**EXERCISE PROMPT:**
Omit the pictures, please, and give each record below again exactly.
RECORDS SHOWN Block Start
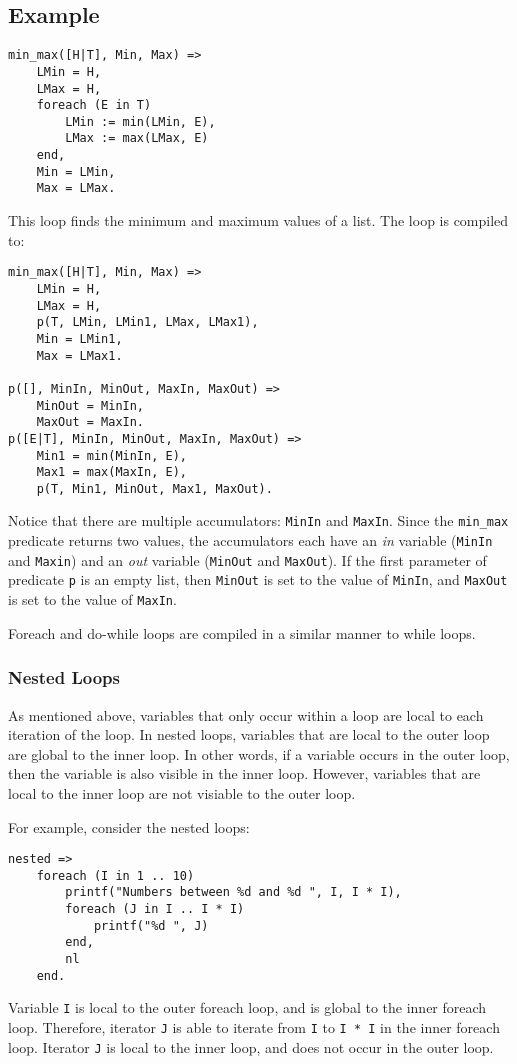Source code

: \subsection*{Example}
\begin{verbatim}
min_max([H|T], Min, Max) =>
    LMin = H,
    LMax = H,
    foreach (E in T)
        LMin := min(LMin, E),
        LMax := max(LMax, E)
    end,
    Min = LMin,
    Max = LMax.
\end{verbatim}

This loop finds the minimum and maximum values of a list.  The loop is compiled to:
\begin{verbatim}
min_max([H|T], Min, Max) =>
    LMin = H,
    LMax = H,
    p(T, LMin, LMin1, LMax, LMax1),
    Min = LMin1,
    Max = LMax1.

p([], MinIn, MinOut, MaxIn, MaxOut) =>
    MinOut = MinIn,
    MaxOut = MaxIn.
p([E|T], MinIn, MinOut, MaxIn, MaxOut) =>
    Min1 = min(MinIn, E),
    Max1 = max(MaxIn, E),
    p(T, Min1, MinOut, Max1, MaxOut).
\end{verbatim}
Notice that there are multiple accumulators: \texttt{MinIn} and \texttt{MaxIn}.  Since the \texttt{min\_max} predicate returns two values, the accumulators each have an \textit{in} variable (\texttt{MinIn} and \texttt{Maxin}) and an \textit{out} variable (\texttt{MinOut} and \texttt{MaxOut}).   If the first parameter of predicate \texttt{p} is an empty list, then \texttt{MinOut} is set to the value of \texttt{MinIn}, and \texttt{MaxOut} is set to the value of \texttt{MaxIn}.

Foreach and do-while loops are compiled in a similar manner to while loops.

\subsubsection{Nested Loops}
As mentioned above, variables that only occur within a loop are local to each iteration of the loop.  In nested loops, variables that are local to the outer loop are global to the inner loop.  In other words, if a variable occurs in the outer loop, then the variable is also visible in the inner loop.  However, variables that are local to the inner loop are not visiable to the outer loop.

For example, consider the nested loops:
\begin{verbatim}
nested =>
    foreach (I in 1 .. 10)
        printf("Numbers between %d and %d ", I, I * I),
        foreach (J in I .. I * I)
            printf("%d ", J)
        end,
        nl
    end.
\end{verbatim}
Variable \texttt{I} is local to the outer foreach loop, and is global to the inner foreach loop.  Therefore, iterator \texttt{J} is able to iterate from \texttt{I} to \texttt{I * I} in the inner foreach loop.  Iterator \texttt{J} is local to the inner loop, and does not occur in the outer loop.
RECORDS SHOWN Block End
**ANSWER TO THE PROBLEM:**
Source code

: \subsection*{Example}
\begin{verbatim}
min_max([H|T], Min, Max) =>
    LMin = H,
    LMax = H,
    foreach (E in T)
        LMin := min(LMin, E),
        LMax := max(LMax, E)
    end,
    Min = LMin,
    Max = LMax.
\end{verbatim}

This loop finds the minimum and maximum values of a list.  The loop is compiled to:
\begin{verbatim}
min_max([H|T], Min, Max) =>
    LMin = H,
    LMax = H,
    p(T, LMin, LMin1, LMax, LMax1),
    Min = LMin1,
    Max = LMax1.

p([], MinIn, MinOut, MaxIn, MaxOut) =>
    MinOut = MinIn,
    MaxOut = MaxIn.
p([E|T], MinIn, MinOut, MaxIn, MaxOut) =>
    Min1 = min(MinIn, E),
    Max1 = max(MaxIn, E),
    p(T, Min1, MinOut, Max1, MaxOut).
\end{verbatim}
Notice that there are multiple accumulators: \texttt{MinIn} and \texttt{MaxIn}.  Since the \texttt{min\_max} predicate returns two values, the accumulators each have an \textit{in} variable (\texttt{MinIn} and \texttt{Maxin}) and an \textit{out} variable (\texttt{MinOut} and \texttt{MaxOut}).   If the first parameter of predicate \texttt{p} is an empty list, then \texttt{MinOut} is set to the value of \texttt{MinIn}, and \texttt{MaxOut} is set to the value of \texttt{MaxIn}.

Foreach and do-while loops are compiled in a similar manner to while loops.

\subsubsection{Nested Loops}
As mentioned above, variables that only occur within a loop are local to each iteration of the loop.  In nested loops, variables that are local to the outer loop are global to the inner loop.  In other words, if a variable occurs in the outer loop, then the variable is also visible in the inner loop.  However, variables that are local to the inner loop are not visiable to the outer loop.

For example, consider the nested loops:
\begin{verbatim}
nested =>
    foreach (I in 1 .. 10)
        printf("Numbers between %d and %d ", I, I * I),
        foreach (J in I .. I * I)
            printf("%d ", J)
        end,
        nl
    end.
\end{verbatim}
Variable \texttt{I} is local to the outer foreach loop, and is global to the inner foreach loop.  Therefore, iterator \texttt{J} is able to iterate from \texttt{I} to \texttt{I * I} in the inner foreach loop.  Iterator \texttt{J} is local to the inner loop, and does not occur in the outer loop.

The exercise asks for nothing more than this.